OK, that was a lie. There will only be as many eigenvectors as there are variables if there is no multicollinearity in your data, that is, if none of the variables can be expressed as some linear combination of the other variables. If that is the case, it means that at least one variable in your data is redundant and the correlation matrix will have fewer eigenvectors. R
will let you know by complaining about a “non-positive definite” matrix.
The nice thing about eigenvectors and eigenvalues is that you can use them to recreate the original correlation matrix you started with with a little mathemagic (AKA linear algebra):
(cmat <- cor(df))
## x y
## x 1.0000000 0.6296835
## y 0.6296835 1.0000000
(eig <- eigen(cmat))
## eigen() decomposition
## $values
## [1] 1.6296835 0.3703165
##
## $vectors
## [,1] [,2]
## [1,] 0.7071068 -0.7071068
## [2,] 0.7071068 0.7071068
# %*% is an operator used in R for matrix multiplication
# t() gives the transpose of a matrix: swaps rows and columns
eig$vectors %*% diag(eig$values) %*% t(eig$vectors)
## [,1] [,2]
## [1,] 1.0000000 0.6296835
## [2,] 0.6296835 1.0000000
The diag(eig$values)
turns the vector of eigenvalues into a matrix with eigenvalues on the diagonal and zeros elsewhere. This allows us to use the matrix to multiply the matrix of eigenvectors.

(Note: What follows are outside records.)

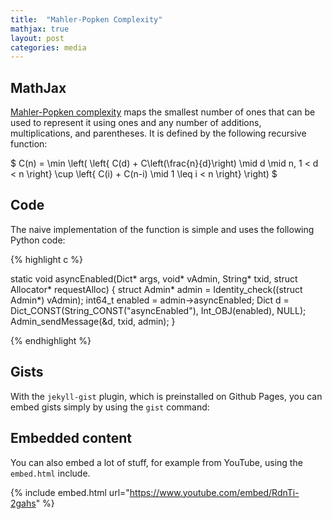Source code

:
 ```yaml
---
title:  "Mahler-Popken Complexity"
mathjax: true
layout: post
categories: media
---
```


## MathJax

[Mahler-Popken complexity](https://en.wikipedia.org/wiki/Integer_complexity) maps the smallest number of ones that can be used to represent it using ones and any number of additions, multiplications, and parentheses. It is defined by the following recursive function:

$ C(n) = \min \left( \left\{ C(d) + C\left(\frac{n}{d}\right) \mid d \mid n, 1 < d < n \right\} \cup \left\{ C(i) + C(n-i) \mid 1 \leq i < n \right\} \right) $
## Code

The naive implementation of the function is simple and uses the following Python code:

{% highlight c %}

static void asyncEnabled(Dict* args, void* vAdmin, String* txid, struct Allocator* requestAlloc)
{
    struct Admin* admin = Identity_check((struct Admin*) vAdmin);
    int64_t enabled = admin->asyncEnabled;
    Dict d = Dict_CONST(String_CONST("asyncEnabled"), Int_OBJ(enabled), NULL);
    Admin_sendMessage(&d, txid, admin);
}

{% endhighlight %}

## Gists

With the `jekyll-gist` plugin, which is preinstalled on Github Pages, you can embed gists simply by using the `gist` command:

<script src="https://gist.github.com/5555251.js?file=gist.md"></script>

## Embedded content

You can also embed a lot of stuff, for example from YouTube, using the `embed.html` include.

{% include embed.html url="https://www.youtube.com/embed/RdnTi-2gahs" %}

Now that we have an understanding what those weird German-sounding words mean, we can talk about principal components. Recall that the whole point of PCA is to reduce the dimensionality (number of variables) in your data while losing as little information as possible. We do this by extracting a number of principal components. But what are these and what does it mean to extract them?
Well, principal components are just a combination of eigenvectors and eigenvalues. You can visualise them as axes going through the eigenvector arrows. In our case, you can draw two axes through the two vectors and then make those be your new horizontal and vertical axes. Like this:
Notice several things about this new plot:
There is now no correlation in the data.
The data are mostly spread along the purple axis representing the 1st principal component. That is why we said that the first eigenvector points in the direction of the greatest variance.
There is not much variance along the green axis. In other words, components with large eigenvalues account for a lot of the variance in the data, while ones with small eigenvalues account for little variance.
Now, just like with eigenvectors and their eigenvalues, we can use the principal components to reproduce the original correlation matrix. Each principal component is just an eigenvector multiplied by the square root of its eigenvalue:
# get principal components
(pc1 <- eig$vectors[ , 1] * sqrt(eig$values[1]))
## [1] 0.9026859 0.9026859
(pc2 <- eig$vectors[ , 2] * sqrt(eig$values[2]))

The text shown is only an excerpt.